Humankind is born with original sin and must therefore remain severely flawed in
character. Human can never achieve perfection.
Individuals are not driven by reason but by basic appetites like `the desire for physical
prosperity, for property, for power and to avoid deprivation'.
Individuals cannot generally be trusted with government ­ they will simply use it for their
own ends rather than for the welfare of the whole community.
Human nature is not a constant but is also changing as the nature of society itself
changes. Human needs change according to circumstances.
It is a conservative tradition to see people as, on the whole, untrustworthy,
self-seeking and generally feckless.
Humankind is sorely in need of firm government. It should be government by
benevolent rulers who need to be firm but also have people interest at heart.

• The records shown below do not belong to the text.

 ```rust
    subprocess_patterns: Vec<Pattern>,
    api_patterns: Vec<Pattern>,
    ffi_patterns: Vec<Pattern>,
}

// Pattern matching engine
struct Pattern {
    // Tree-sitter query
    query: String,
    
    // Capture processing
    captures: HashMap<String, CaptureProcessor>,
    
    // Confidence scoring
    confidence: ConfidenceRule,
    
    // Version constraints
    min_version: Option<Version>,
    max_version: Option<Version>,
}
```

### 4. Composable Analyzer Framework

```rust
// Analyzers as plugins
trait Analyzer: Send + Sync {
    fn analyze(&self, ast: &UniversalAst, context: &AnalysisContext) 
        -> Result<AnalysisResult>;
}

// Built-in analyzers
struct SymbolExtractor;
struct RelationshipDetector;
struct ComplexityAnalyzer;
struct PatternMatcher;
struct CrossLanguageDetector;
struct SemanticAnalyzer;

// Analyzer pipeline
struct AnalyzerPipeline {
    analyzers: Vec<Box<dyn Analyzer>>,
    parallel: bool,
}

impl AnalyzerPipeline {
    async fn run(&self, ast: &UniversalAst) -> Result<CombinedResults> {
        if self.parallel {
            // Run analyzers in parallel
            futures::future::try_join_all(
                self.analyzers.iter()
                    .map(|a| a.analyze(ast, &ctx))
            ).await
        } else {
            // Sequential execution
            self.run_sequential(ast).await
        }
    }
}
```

Relationship between people and government should be like that between a parent and
a child. This view is often referred to as Paternalism.
Individuals who are more concerned with our own welfare than that of the community
as a whole. Margaret Thatcher: `There are Individuals and there are families. There
is no such thing as society'.
The conservative attitude to rest of society-including the working and lower classes- is
paternalistic: a 'fatherly', benevolent and kind exercise of authority to protect them from
harm- like a father who protects a child in the child's own interest.
It is both the function and the duty of the natural governors to rule: noblesse oblige-
privilege entails obligation (Disraeli).
Conservative view of human nature has a number of implications
Law and Order
The causes of crime and disorder lie with the individual. Criminal behaviour is the product
of humankind's inherent sinfulness rather than economic and social deprivation.
Conservatives believe in exemplary punishment rather than social remedies.
The Nature of the Government
Disraeli accepted the need for universal suffrage but implied that people could not be
completely trusted with the government.
The conservative view of representation is that governments should not slavishly follow
the fluctuating desires and demands of the people but should use their wise judgement
to serve the best interest of the whole community.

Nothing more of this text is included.